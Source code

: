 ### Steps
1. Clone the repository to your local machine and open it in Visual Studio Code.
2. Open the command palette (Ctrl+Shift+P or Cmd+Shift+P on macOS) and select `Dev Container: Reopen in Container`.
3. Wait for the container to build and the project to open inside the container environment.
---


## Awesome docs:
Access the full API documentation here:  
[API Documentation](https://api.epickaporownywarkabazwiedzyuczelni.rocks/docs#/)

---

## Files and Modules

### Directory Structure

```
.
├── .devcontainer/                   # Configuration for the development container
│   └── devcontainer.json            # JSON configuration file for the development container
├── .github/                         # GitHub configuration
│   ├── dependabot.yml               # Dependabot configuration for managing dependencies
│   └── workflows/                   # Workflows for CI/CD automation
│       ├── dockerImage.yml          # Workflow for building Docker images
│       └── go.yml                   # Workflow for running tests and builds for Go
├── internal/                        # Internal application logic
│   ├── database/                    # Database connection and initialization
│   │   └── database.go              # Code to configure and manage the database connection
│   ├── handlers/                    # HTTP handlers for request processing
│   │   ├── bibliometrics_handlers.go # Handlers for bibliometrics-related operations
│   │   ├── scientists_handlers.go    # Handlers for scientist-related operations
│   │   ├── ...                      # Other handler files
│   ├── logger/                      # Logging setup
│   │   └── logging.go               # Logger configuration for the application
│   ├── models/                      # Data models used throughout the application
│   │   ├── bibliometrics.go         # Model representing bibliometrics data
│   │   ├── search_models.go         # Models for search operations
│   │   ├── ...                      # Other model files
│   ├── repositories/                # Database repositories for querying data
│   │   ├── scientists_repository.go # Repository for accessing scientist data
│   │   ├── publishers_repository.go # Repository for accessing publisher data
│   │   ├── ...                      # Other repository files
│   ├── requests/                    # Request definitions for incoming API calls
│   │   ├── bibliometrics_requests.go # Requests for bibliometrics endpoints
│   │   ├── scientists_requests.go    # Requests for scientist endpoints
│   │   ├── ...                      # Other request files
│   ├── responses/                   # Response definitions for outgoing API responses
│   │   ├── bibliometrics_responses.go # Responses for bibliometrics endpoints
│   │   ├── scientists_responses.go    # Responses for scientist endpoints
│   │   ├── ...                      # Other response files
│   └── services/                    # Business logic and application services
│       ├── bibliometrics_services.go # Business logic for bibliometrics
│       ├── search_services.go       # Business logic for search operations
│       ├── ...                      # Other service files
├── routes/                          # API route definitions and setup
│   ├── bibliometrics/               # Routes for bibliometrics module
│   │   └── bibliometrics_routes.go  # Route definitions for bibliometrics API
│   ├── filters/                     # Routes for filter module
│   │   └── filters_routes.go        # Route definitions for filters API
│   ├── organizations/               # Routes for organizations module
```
====
_What the task asks:_
Lines in the data above may contain the word "docs"; count them and give only the number.

_Result of the task:_
2